EXERCISE INSTRUCTIONS => Skip the images and copy each record exactly as written.

RECORDS SHOWN =>

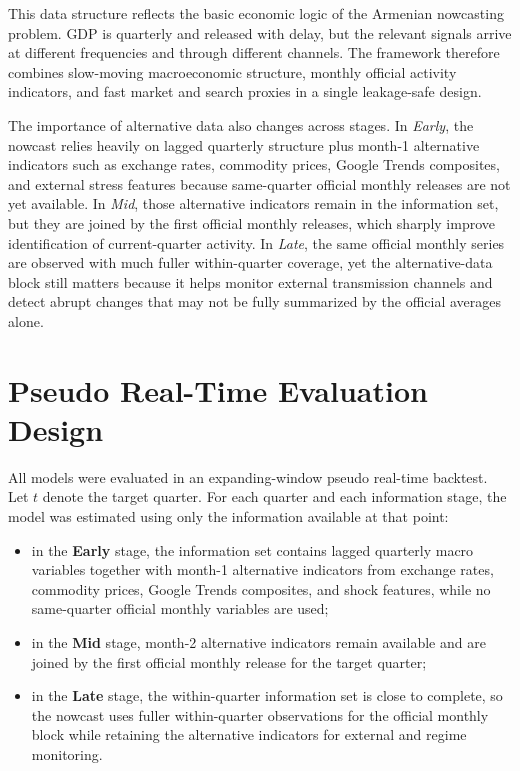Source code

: \documentclass[12pt,a4paper]{article}
\begin{document}
This data structure reflects the basic economic logic of the Armenian nowcasting problem. GDP is quarterly and released with delay, but the relevant signals arrive at different frequencies and through different channels. The framework therefore combines slow-moving macroeconomic structure, monthly official activity indicators, and fast market and search proxies in a single leakage-safe design.

The importance of alternative data also changes across stages. In \textit{Early}, the nowcast relies heavily on lagged quarterly structure plus month-1 alternative indicators such as exchange rates, commodity prices, Google Trends composites, and external stress features because same-quarter official monthly releases are not yet available. In \textit{Mid}, those alternative indicators remain in the information set, but they are joined by the first official monthly releases, which sharply improve identification of current-quarter activity. In \textit{Late}, the same official monthly series are observed with much fuller within-quarter coverage, yet the alternative-data block still matters because it helps monitor external transmission channels and detect abrupt changes that may not be fully summarized by the official averages alone.

\section{Pseudo Real-Time Evaluation Design}

All models were evaluated in an expanding-window pseudo real-time backtest. Let $t$ denote the target quarter. For each quarter and each information stage, the model was estimated using only the information available at that point:
\begin{itemize}
    \item in the \textbf{Early} stage, the information set contains lagged quarterly macro variables together with month-1 alternative indicators from exchange rates, commodity prices, Google Trends composites, and shock features, while no same-quarter official monthly variables are used;
    \item in the \textbf{Mid} stage, month-2 alternative indicators remain available and are joined by the first official monthly release for the target quarter;
    \item in the \textbf{Late} stage, the within-quarter information set is close to complete, so the nowcast uses fuller within-quarter observations for the official monthly block while retaining the alternative indicators for external and regime monitoring.
\end{itemize}
\end{document}
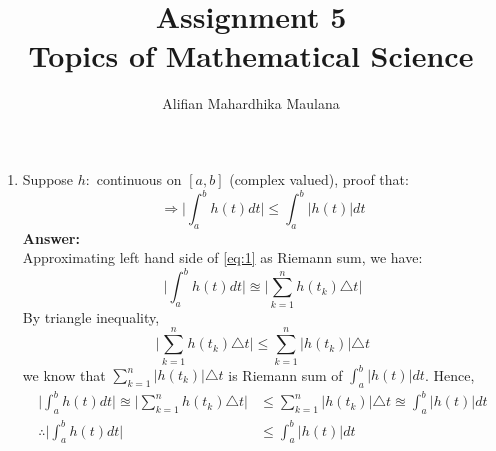 \documentclass[a4paper,12pt]{article}
\title{Assignment 5\\ Topics of Mathematical Science}
\author{Alifian Mahardhika Maulana}
\begin{document}
\maketitle
\begin{enumerate}
	\item Suppose $h:$ continuous on $[a,b]$ (complex valued), proof that:
	\begin{equation}\label{eq:1}
	\Rightarrow \Bigr|\int_{a}^{b}h(t) dt\Bigr| \leq \int_{a}^{b} |h(t)| dt
	\end{equation}
	\newline
	\textbf{Answer:}\\
	\newline
	Approximating left hand side of \eqref{eq:1} as Riemann sum, we have:
	\begin{equation}\label{eq:2}
	\Bigr|\int_{a}^{b}h(t) dt\Bigr| \approxeq \Bigr|\sum_{k=1}^{n} h(t_k) \triangle t\Bigr|
	\end{equation}
	By triangle inequality,
	\begin{equation}\label{eq:3}
	\Bigr|\sum_{k=1}^{n} h(t_k) \triangle t\Bigr| \leq \sum_{k=1}^{n} |h(t_k)| \triangle t
	\end{equation}
	we know that $\sum_{k=1}^{n} |h(t_k)| \triangle t$ is Riemann sum of $\int_{a}^{b} |h(t)| dt$.
	Hence,
	\begin{equation}\label{eq:4}
	\begin{aligned}
			\Bigr|\int_{a}^{b}h(t) dt\Bigr| \approxeq \Bigr|\sum_{k=1}^{n} h(t_k) \triangle t\Bigr| &\leq \sum_{k=1}^{n} |h(t_k)| \triangle t \approxeq \int_{a}^{b} |h(t)| dt\\
			\therefore \Bigr|\int_{a}^{b}h(t) dt\Bigr| &\leq \int_{a}^{b} |h(t)| dt
	\end{aligned}
	\end{equation}
\end{enumerate}
\end{document}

SOLUTION FOR THIS PROBLEM =>
Source code

: \documentclass[12pt,a4paper]{article}
\begin{document}
This data structure reflects the basic economic logic of the Armenian nowcasting problem. GDP is quarterly and released with delay, but the relevant signals arrive at different frequencies and through different channels. The framework therefore combines slow-moving macroeconomic structure, monthly official activity indicators, and fast market and search proxies in a single leakage-safe design.

The importance of alternative data also changes across stages. In \textit{Early}, the nowcast relies heavily on lagged quarterly structure plus month-1 alternative indicators such as exchange rates, commodity prices, Google Trends composites, and external stress features because same-quarter official monthly releases are not yet available. In \textit{Mid}, those alternative indicators remain in the information set, but they are joined by the first official monthly releases, which sharply improve identification of current-quarter activity. In \textit{Late}, the same official monthly series are observed with much fuller within-quarter coverage, yet the alternative-data block still matters because it helps monitor external transmission channels and detect abrupt changes that may not be fully summarized by the official averages alone.

\section{Pseudo Real-Time Evaluation Design}

All models were evaluated in an expanding-window pseudo real-time backtest. Let $t$ denote the target quarter. For each quarter and each information stage, the model was estimated using only the information available at that point:
\begin{itemize}
    \item in the \textbf{Early} stage, the information set contains lagged quarterly macro variables together with month-1 alternative indicators from exchange rates, commodity prices, Google Trends composites, and shock features, while no same-quarter official monthly variables are used;
    \item in the \textbf{Mid} stage, month-2 alternative indicators remain available and are joined by the first official monthly release for the target quarter;
    \item in the \textbf{Late} stage, the within-quarter information set is close to complete, so the nowcast uses fuller within-quarter observations for the official monthly block while retaining the alternative indicators for external and regime monitoring.
\end{itemize}
\end{document}
 \documentclass[a4paper,12pt]{article}
\title{Assignment 5\\ Topics of Mathematical Science}
\author{Alifian Mahardhika Maulana}
\begin{document}
\maketitle
\begin{enumerate}
	\item Suppose $h:$ continuous on $[a,b]$ (complex valued), proof that:
	\begin{equation}\label{eq:1}
	\Rightarrow \Bigr|\int_{a}^{b}h(t) dt\Bigr| \leq \int_{a}^{b} |h(t)| dt
	\end{equation}
	\newline
	\textbf{Answer:}\\
	\newline
	Approximating left hand side of \eqref{eq:1} as Riemann sum, we have:
	\begin{equation}\label{eq:2}
	\Bigr|\int_{a}^{b}h(t) dt\Bigr| \approxeq \Bigr|\sum_{k=1}^{n} h(t_k) \triangle t\Bigr|
	\end{equation}
	By triangle inequality,
	\begin{equation}\label{eq:3}
	\Bigr|\sum_{k=1}^{n} h(t_k) \triangle t\Bigr| \leq \sum_{k=1}^{n} |h(t_k)| \triangle t
	\end{equation}
	we know that $\sum_{k=1}^{n} |h(t_k)| \triangle t$ is Riemann sum of $\int_{a}^{b} |h(t)| dt$.
	Hence,
	\begin{equation}\label{eq:4}
	\begin{aligned}
			\Bigr|\int_{a}^{b}h(t) dt\Bigr| \approxeq \Bigr|\sum_{k=1}^{n} h(t_k) \triangle t\Bigr| &\leq \sum_{k=1}^{n} |h(t_k)| \triangle t \approxeq \int_{a}^{b} |h(t)| dt\\
			\therefore \Bigr|\int_{a}^{b}h(t) dt\Bigr| &\leq \int_{a}^{b} |h(t)| dt
	\end{aligned}
	\end{equation}
\end{enumerate}
\end{document}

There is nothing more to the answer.